Four diagram types represent structure and include the class, object, component, and
deployment diagrams. Five diagram types, which represent different aspects of
dynamic behavior, include use case, sequence, activity, collaboration (called
communication diagrams in UML 2.0), and Statechart diagrams. Finally, package
diagrams represent ways to organize and manage application modules. UML 2.0 adds
two more diagram types: timing diagrams for exploring the behaviors of one or more
objects throughout a given period of time and composite structure diagrams for
exploring run-time instances collaborating over communication links. A system
modeled by UML consists of several different, but related and even overlapping,
diagrams of various types.
The popularity UML gained and the standardization efforts of its creators made
UML a common modeling language which is used in the various steps of system
development, including during the requirement analysis, design, and testing phases.

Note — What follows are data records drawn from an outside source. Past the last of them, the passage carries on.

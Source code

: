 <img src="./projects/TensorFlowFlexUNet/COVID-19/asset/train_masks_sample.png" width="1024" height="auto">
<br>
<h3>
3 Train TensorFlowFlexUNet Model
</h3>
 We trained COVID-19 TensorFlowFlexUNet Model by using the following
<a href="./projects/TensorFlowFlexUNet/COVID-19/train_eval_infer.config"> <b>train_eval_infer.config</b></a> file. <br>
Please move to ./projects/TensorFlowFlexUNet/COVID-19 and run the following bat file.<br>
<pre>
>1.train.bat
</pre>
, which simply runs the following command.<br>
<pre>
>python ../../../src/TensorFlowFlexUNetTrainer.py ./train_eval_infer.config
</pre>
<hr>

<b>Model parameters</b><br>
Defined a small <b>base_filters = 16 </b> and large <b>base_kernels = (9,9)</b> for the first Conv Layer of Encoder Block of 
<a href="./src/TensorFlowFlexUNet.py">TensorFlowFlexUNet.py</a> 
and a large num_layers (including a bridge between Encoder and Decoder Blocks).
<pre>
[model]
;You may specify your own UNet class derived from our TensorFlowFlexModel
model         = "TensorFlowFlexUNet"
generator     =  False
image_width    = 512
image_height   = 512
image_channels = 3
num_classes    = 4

Many automatic code generators have been developed for generating code from UML
models to various (especially object-oriented) programming languages. These usages
of UML models require that they will be formal, complete, unambiguous, and
consistent, in order to get qualitative systems.
Although UML provides a convenient, standard mechanism for software engineers
to represent high-level system designs as well as low-level implementation details
[19], several drawbacks prevent UML from being largely used in the industry. The
main drawbacks are the fragmentation of UML views and the absence of solid glue
between them, which arise syntactic and semantic consistency problems. UML
syntactic rules relate to well-formedness of expressions, consistency of identifiers
with their declarations, etc. Such rules, which are expressed in the UML metamodel,
can be checked by diagram editors or CASE tools. Semantic consistency, on the other
hand, is concerned with the compatibility of the meaning of the different views.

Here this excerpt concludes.